I also have a tube condenser (with a "Made in West Germany" NOS triode in it). It is the MXL-V69ME (I swapped out the Made in China triode which did affect the quality of the audio).
What I am writing above is really an oversimplification and based only on my set-up, antenna, audio chain etc., but I have put an array of mics through their paces and have so far always arrived at the same "conclusion." I have also used some pretty good dynamic mics, including RE-20 and PR-40, but for me, my choice is a condenser as it appears to be able to "re-voice" my voice in a way that I like (and many others it would seem).
I am also now looking at another condenser that appears to have the kind of audio straight out the mic that may not necessitate using any EQ'ing at all. That would be my preference frankly. My goal (it has evolved over the past 4 years) is to generate audio that sounds natural given that my TX bandwidth is max 3.5 kHz, but I am on 3 kHz bandwidth most of the time.
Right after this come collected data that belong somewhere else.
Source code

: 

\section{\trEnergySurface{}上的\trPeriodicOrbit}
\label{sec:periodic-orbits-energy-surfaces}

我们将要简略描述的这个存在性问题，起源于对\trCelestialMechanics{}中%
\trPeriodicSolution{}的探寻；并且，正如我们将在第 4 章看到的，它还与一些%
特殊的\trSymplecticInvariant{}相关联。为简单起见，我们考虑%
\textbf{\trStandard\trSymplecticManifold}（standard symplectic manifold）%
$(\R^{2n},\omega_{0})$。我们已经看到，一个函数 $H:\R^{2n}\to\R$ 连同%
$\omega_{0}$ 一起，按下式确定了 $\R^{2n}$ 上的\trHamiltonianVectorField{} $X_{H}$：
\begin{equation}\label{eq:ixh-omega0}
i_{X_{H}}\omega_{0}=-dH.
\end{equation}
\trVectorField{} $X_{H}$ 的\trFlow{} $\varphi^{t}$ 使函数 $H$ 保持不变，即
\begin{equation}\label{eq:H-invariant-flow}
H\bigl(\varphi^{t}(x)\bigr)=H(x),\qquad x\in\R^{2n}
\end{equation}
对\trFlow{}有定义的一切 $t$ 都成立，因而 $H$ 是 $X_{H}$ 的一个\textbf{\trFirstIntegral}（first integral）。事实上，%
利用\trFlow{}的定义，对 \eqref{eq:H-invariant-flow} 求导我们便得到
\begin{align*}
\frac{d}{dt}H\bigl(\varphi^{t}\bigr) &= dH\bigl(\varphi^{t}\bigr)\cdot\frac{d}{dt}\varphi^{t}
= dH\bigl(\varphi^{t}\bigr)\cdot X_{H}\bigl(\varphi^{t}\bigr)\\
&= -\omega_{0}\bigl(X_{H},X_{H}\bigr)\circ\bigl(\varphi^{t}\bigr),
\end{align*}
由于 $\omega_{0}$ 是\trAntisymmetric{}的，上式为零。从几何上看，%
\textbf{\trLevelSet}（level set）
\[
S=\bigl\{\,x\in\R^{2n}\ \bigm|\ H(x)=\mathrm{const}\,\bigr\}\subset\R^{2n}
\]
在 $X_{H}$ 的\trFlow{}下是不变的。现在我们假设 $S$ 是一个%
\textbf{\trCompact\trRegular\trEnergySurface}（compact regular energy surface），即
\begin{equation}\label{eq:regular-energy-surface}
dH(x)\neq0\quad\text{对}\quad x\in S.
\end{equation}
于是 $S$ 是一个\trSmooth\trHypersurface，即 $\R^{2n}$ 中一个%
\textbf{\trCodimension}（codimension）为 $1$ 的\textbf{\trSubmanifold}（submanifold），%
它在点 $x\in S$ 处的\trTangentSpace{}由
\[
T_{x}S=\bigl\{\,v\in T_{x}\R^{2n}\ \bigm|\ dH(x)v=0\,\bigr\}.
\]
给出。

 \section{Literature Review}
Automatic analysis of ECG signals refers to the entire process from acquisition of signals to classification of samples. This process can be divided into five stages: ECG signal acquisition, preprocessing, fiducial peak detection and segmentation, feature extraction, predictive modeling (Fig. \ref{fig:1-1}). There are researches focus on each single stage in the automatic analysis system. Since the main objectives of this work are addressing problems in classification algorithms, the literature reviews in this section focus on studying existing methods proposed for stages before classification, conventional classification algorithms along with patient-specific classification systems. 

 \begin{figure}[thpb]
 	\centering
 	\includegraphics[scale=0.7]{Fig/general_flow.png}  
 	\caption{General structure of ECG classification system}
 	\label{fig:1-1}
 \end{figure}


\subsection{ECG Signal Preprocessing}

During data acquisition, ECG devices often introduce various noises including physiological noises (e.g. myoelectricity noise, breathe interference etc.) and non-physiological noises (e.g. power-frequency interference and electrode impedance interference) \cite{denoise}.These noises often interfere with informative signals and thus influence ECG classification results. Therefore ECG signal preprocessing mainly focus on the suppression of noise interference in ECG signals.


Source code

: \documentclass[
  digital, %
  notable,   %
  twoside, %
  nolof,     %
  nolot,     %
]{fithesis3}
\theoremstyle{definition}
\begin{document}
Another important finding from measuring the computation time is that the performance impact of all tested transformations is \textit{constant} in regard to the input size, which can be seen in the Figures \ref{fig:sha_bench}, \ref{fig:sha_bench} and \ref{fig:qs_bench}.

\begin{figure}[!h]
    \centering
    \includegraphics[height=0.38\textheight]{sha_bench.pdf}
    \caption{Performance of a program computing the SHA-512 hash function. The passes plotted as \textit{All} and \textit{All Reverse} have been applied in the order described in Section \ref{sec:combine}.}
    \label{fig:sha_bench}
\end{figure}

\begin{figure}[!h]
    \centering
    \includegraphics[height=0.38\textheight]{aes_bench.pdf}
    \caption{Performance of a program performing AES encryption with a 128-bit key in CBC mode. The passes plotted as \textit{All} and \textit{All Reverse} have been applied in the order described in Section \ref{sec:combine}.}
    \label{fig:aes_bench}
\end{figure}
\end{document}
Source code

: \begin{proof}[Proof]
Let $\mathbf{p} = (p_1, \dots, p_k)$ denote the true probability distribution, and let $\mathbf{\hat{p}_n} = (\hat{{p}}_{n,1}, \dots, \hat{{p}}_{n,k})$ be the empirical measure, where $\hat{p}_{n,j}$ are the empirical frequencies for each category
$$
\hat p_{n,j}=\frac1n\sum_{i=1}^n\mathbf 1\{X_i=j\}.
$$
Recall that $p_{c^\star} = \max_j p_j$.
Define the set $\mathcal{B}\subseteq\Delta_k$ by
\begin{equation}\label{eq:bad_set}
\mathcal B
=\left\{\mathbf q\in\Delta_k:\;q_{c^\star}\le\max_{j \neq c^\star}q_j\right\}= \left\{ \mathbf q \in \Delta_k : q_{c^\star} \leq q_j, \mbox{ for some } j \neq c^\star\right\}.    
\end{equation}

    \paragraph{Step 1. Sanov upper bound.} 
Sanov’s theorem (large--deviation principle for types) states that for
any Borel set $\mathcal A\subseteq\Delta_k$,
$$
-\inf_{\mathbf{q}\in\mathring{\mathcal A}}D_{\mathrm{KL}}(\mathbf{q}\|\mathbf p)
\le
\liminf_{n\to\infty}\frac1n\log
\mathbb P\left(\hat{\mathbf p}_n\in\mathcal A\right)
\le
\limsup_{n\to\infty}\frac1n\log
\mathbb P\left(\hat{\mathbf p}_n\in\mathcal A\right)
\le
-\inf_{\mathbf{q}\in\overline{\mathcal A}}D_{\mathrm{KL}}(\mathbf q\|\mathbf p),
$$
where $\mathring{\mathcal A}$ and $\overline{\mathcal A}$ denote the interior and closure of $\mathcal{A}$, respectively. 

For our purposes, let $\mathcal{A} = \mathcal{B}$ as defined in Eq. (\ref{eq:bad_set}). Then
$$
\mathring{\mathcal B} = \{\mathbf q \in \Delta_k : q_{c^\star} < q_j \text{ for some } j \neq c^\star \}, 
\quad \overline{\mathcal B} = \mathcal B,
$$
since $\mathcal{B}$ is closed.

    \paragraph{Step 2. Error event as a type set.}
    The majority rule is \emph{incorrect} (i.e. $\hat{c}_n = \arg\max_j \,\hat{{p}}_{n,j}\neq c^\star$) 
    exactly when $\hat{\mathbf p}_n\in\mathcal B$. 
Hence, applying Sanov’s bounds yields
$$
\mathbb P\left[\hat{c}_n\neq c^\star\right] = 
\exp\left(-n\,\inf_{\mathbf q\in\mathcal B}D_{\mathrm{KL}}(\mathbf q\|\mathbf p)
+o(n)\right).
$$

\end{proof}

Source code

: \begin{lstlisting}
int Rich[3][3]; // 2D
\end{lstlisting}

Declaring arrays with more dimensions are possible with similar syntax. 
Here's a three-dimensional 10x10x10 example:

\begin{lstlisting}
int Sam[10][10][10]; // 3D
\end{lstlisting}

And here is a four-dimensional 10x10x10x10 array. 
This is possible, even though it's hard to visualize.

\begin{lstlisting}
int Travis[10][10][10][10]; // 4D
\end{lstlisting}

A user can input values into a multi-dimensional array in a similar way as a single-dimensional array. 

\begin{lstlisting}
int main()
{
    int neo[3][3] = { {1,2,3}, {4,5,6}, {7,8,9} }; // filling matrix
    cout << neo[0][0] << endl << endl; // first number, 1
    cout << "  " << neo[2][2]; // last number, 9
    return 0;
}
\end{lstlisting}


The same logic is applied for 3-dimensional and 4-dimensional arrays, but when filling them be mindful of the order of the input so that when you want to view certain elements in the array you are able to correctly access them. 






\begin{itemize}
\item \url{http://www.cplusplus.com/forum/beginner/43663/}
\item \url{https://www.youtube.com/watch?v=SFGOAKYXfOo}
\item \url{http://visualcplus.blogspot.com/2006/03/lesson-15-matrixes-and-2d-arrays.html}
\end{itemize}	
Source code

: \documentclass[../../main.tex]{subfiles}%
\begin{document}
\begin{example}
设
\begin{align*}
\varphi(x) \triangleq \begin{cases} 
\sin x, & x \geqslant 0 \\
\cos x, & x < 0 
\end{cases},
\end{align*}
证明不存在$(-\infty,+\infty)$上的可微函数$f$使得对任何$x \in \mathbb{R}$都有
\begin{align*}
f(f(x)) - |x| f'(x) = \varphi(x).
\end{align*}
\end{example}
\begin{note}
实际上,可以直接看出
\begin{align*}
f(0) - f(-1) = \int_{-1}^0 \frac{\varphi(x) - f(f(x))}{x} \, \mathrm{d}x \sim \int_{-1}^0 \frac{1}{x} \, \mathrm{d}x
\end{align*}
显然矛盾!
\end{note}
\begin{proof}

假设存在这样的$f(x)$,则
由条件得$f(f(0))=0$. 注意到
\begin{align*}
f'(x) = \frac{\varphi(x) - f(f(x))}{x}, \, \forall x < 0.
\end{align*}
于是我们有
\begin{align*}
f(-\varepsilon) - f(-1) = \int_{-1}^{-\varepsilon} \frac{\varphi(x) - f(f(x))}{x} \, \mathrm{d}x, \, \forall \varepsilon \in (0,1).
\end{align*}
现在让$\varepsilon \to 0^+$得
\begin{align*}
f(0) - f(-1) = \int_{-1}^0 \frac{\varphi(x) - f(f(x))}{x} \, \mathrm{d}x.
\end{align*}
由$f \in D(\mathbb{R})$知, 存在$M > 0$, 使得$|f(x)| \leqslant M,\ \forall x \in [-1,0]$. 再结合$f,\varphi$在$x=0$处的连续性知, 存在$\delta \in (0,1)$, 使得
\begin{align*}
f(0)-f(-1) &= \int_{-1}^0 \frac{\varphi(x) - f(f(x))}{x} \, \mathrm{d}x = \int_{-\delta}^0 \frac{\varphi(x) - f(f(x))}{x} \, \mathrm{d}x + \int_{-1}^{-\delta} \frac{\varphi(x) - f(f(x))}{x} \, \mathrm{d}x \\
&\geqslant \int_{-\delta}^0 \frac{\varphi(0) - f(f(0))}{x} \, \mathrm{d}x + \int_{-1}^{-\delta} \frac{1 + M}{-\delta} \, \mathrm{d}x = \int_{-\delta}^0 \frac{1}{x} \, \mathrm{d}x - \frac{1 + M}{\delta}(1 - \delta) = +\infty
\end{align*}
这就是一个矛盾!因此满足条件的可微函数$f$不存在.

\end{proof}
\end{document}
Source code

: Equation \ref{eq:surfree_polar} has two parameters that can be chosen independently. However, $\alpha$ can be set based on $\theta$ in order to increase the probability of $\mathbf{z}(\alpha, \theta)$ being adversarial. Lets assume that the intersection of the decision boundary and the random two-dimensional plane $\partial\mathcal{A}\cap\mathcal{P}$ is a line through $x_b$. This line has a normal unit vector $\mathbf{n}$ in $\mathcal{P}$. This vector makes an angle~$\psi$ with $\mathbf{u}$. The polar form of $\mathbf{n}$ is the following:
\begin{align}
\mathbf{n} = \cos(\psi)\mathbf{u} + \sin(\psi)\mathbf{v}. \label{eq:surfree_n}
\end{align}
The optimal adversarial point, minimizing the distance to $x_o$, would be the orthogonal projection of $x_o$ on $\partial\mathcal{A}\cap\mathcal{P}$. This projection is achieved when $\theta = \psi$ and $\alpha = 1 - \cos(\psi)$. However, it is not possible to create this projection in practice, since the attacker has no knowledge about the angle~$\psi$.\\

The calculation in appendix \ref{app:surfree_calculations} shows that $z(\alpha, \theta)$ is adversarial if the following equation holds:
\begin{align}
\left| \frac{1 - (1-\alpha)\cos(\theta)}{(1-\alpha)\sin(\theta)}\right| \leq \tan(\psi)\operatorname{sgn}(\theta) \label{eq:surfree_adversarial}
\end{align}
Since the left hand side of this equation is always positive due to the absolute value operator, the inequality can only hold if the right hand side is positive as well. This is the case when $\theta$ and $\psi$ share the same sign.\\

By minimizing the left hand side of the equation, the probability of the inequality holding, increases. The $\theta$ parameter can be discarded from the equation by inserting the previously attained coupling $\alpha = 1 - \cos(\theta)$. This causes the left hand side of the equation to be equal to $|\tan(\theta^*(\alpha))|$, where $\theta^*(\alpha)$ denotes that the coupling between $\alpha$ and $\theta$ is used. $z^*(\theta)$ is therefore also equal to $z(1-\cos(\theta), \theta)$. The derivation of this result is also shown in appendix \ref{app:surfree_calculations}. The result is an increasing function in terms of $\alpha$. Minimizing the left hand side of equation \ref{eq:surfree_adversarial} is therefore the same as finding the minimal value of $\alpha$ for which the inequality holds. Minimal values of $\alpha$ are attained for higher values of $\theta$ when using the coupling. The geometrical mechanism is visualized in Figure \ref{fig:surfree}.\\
I do like the low-end, but given the TX band-width limitation I have, too much in the lows part of the audio spectrum will render my audio sort of "woolly" and "mushy" with the intelligibility not being where it should be.
We all know that audio is highly subjective a matter and what your goal is may also differ from that others have set for themselves so this isn't a "cut-and-dried" type topic to say the least
Also, depending on the TX bandwidth, we're really looking at a completely different pair of boots.....errr, mics
I better stop spending more time on this or I will end up sounding really "odd!"